There are various ways you can make changes to your home to improve its energy rating and lower your energy bills. One major way is by replacing your windows with double glazing or comfort glass which can cut heat loss by half in some cases. A tremendous amount of heat can be lost out of windows but by replacing them you can help draft proof your home and stop heat from escaping– meaning you need much less heating to make it comfortably warm. Comfort glass is much more effective than single glazing, therefore making a marked improvement on your home energy bills and providing a much warmer and more comfortable environment as well as a higher EPC score.

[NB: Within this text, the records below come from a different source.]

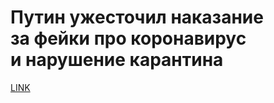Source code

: # Путин ужесточил наказание за фейки про коронавирус и нарушение карантина



[LINK](https://varlamov.ru/3848632.html)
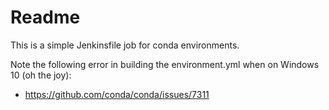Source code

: # Readme 
This is a simple Jenkinsfile job for conda environments.

Note the following error in building the environment.yml when on Windows 10 (oh the joy):

- https://github.com/conda/conda/issues/7311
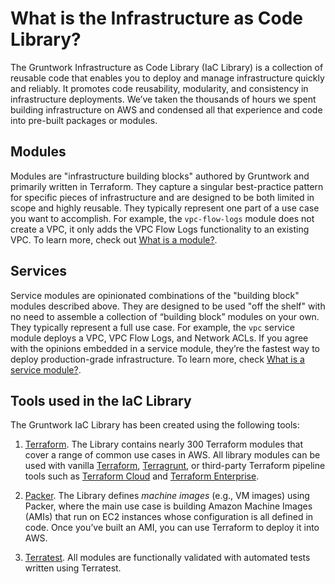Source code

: # What is the Infrastructure as Code Library?

The Gruntwork Infrastructure as Code Library (IaC Library) is a collection of reusable code that enables you to deploy and manage infrastructure quickly and reliably. It promotes code reusability, modularity, and consistency in infrastructure deployments. We’ve taken the thousands of hours we spent building infrastructure on AWS and condensed all that experience and code into pre-built packages or modules.  

## Modules

Modules are "infrastructure building blocks" authored by Gruntwork and primarily written in Terraform. They capture a singular best-practice pattern for specific pieces of infrastructure and are designed to be both limited in scope and highly reusable. They typically represent one part of a use case you want to accomplish. For example, the `vpc-flow-logs` module does not create a VPC, it only adds the VPC Flow Logs functionality to an existing VPC. To learn more, check out [What is a module?](/iac/overview/modules/).

## Services

Service modules are opinionated combinations of the "building block" modules described above. They are designed to be used "off the shelf" with no need to assemble a collection of “building block” modules on your own. They typically represent a full use case. For example, the `vpc` service module deploys a VPC, VPC Flow Logs, and Network ACLs. If you agree with the opinions embedded in a service module, they’re the fastest way to deploy production-grade infrastructure. To learn more, check [What is a service module?](/iac/overview/services/).

## Tools used in the IaC Library

The Gruntwork IaC Library has been created using the following tools:

1. [Terraform](https://www.terraform.io/). The Library contains nearly 300 Terraform modules that cover a range of common use cases in AWS. All library modules can be used with vanilla [Terraform](https://www.terraform.io/), [Terragrunt](https://terragrunt.gruntwork.io/), or third-party Terraform pipeline tools such as [Terraform Cloud](https://www.hashicorp.com/blog/announcing-terraform-cloud/) and [Terraform Enterprise](https://www.terraform.io/docs/enterprise/index.html).

1. [Packer](https://www.packer.io/). The Library defines _machine images_ (e.g., VM images) using Packer, where the main use case is building Amazon Machine Images (AMIs) that run on EC2 instances whose configuration is all defined in code. Once you’ve built an AMI, you can use Terraform to deploy it into AWS.

1. [Terratest](https://terratest.gruntwork.io/). All modules are functionally validated with automated tests written using Terratest.


<!-- ##DOCS-SOURCER-START
{
  "sourcePlugin": "local-copier",
  "hash": "2083ee2971bad5bf9ccabdf629024a89"
}
##DOCS-SOURCER-END -->
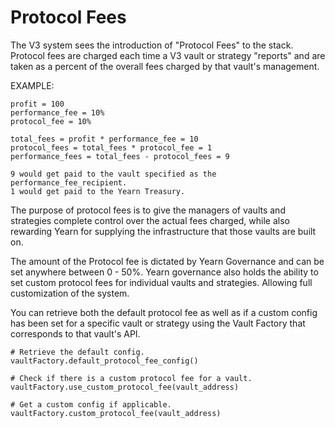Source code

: # Protocol Fees

The V3 system sees the introduction of "Protocol Fees" to the stack. Protocol fees are charged each time a V3 vault or strategy "reports" and are taken as a percent of the overall fees charged by that vault's management.

EXAMPLE:
    
    profit = 100
    performance_fee = 10%
    protocol_fee = 10%
    
    total_fees = profit * performance_fee = 10
    protocol_fees = total_fees * protocol_fee = 1
    performance_fees = total_fees - protocol_fees = 9
    
    9 would get paid to the vault specified as the performance_fee_recipient.
    1 would get paid to the Yearn Treasury.
    

The purpose of protocol fees is to give the managers of vaults and strategies complete control over the actual fees charged, while also rewarding Yearn for supplying the infrastructure that those vaults are built on.

The amount of the Protocol fee is dictated by Yearn Governance and can be set anywhere between 0 - 50%. Yearn governance also holds the ability to set custom protocol fees for individual vaults and strategies. Allowing full customization of the system.

You can retrieve both the default protocol fee as well as if a custom config has been set for a specific vault or strategy using the Vault Factory that corresponds to that vault's API.

    # Retrieve the default config.
    vaultFactory.default_protocol_fee_config()
    
    # Check if there is a custom protocol fee for a vault.
    vaultFactory.use_custom_protocol_fee(vault_address)
    
    # Get a custom config if applicable.
    vaultFactory.custom_protocol_fee(vault_address)
    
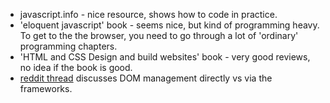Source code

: * javascript.info - nice resource, shows how to code in practice.
* 'eloquent javascript' book - seems nice, but kind of programming heavy. To get to the the browser, you need to go through a lot of 'ordinary' programming chapters.
* 'HTML and CSS Design and build websites' book - very good reviews, no idea if the book is good.
* [reddit thread](https://www.reddit.com/r/javascript/comments/6btma7/whats_so_wrong_with_direct_dom_manipulation/dhpvb1r/) discusses DOM management directly vs via the frameworks.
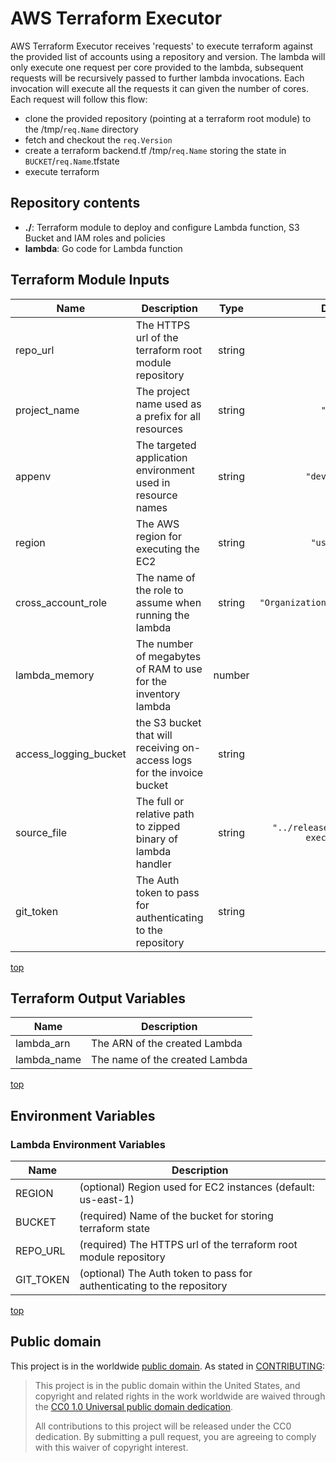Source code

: # AWS Terraform Executor

AWS Terraform Executor receives 'requests' to execute terraform against the provided list of accounts using a repository and version. The lambda will only execute one request per core provided to the lambda, subsequent requests will be recursively passed to further lambda invocations. Each invocation will execute all the requests it can given the number of cores. Each request will follow this flow:

 - clone the provided repository (pointing at a terraform root module) to the /tmp/`req.Name` directory
 - fetch and checkout the `req.Version`
 - create a terraform backend.tf /tmp/`req.Name` storing the state in `BUCKET`/`req.Name`.tfstate
 - execute terraform

## Repository contents

- **./**: Terraform module to deploy and configure Lambda function, S3 Bucket and IAM roles and policies
- **lambda**: Go code for Lambda function

## Terraform Module Inputs

| Name | Description | Type | Default | Required |
|------|-------------|:----:|:-----:|:-----:|
| repo_url | The HTTPS url of the terraform root module repository | string | `nil` | yes |
| project_name | The project name used as a prefix for all resources | string | `"grace"` | no |
| appenv | The targeted application environment used in resource names | string | `"development"` | no |
| region | The AWS region for executing the EC2 | string | `"us-east-1"` | no |
| cross_account_role | The name of the role to assume when running the lambda | string | `"OrganizationAccountAccessRole"` | no |
| lambda_memory | The number of megabytes of RAM to use for the inventory lambda | number | `10240` | no |
| access_logging_bucket | the S3 bucket that will receiving on-access logs for the invoice bucket | string | `""` | no |
| source_file | The full or relative path to zipped binary of lambda handler | string | `"../release/aws-terraform-executor.zip"` | no |
| git_token | The Auth token to pass for authenticating to the repository | string | `""` | no |


[top](#top)

## Terraform Output Variables

| Name                 | Description |
| -------------------- | ------------|
| lambda_arn           | The ARN of the created Lambda |
| lambda_name          | The name of the created Lambda |


[top](#top)

## Environment Variables

### Lambda Environment Variables

| Name                 | Description |
| -------------------- | ------------|
| REGION               | (optional) Region used for EC2 instances (default: us-east-1) |
| BUCKET               | (required) Name of the bucket for storing terraform state |
| REPO_URL             | (required) The HTTPS url of the terraform root module repository |
| GIT_TOKEN            | (optional) The Auth token to pass for authenticating to the repository |


[top](#top)


## Public domain

This project is in the worldwide [public domain](LICENSE.md). As stated in [CONTRIBUTING](CONTRIBUTING.md):

> This project is in the public domain within the United States, and copyright and related rights in the work worldwide are waived through the [CC0 1.0 Universal public domain dedication](https://creativecommons.org/publicdomain/zero/1.0/).
>
> All contributions to this project will be released under the CC0 dedication. By submitting a pull request, you are agreeing to comply with this waiver of copyright interest.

Other changes you can make are wall and roof insulation. Many homes built after the 1930s will have cavity walls meaning there is unlikely to be any insulation in the walls unless they were built after 1985. If a home was built before 1920, it’s likely to have solid walls. A lot of heat can be lost out of empty cavity walls, so it’s worth looking into insulation. Additionally, loft insulation is also important to consider and can be added fairly easily, making a marked improvement on the insulation of your home.
But small changes can make a difference too, for example swapping your light bulbs for more energy efficient models can reduce the amount of energy you’re using, as can ensuring lights are turned off when you leave a room. Opting for CFL or LED light bulbs use far less energy and last far longer than old incandescent models which have now been withdrawn by the market.
Also important to consider is the energy efficiency of your household appliances. The amount of energy everyday appliances such as an electric kettle, washing machine, dishwasher and fridge use can add to your bills – so it’s worth looking into the efficiency of each appliance and when replacing these items make an educated decision about what could save you money in the long run, not just the cheapest to buy.
With more and more focus on becoming energy efficient, including within the housing market, it’s becoming more important than ever to make your home cheaper to run. If you’re thinking about moving house soon or in the future, it might be worth looking into the options available to you to help make your home more attractive to potential buyers as well as saving you money in the general running of it.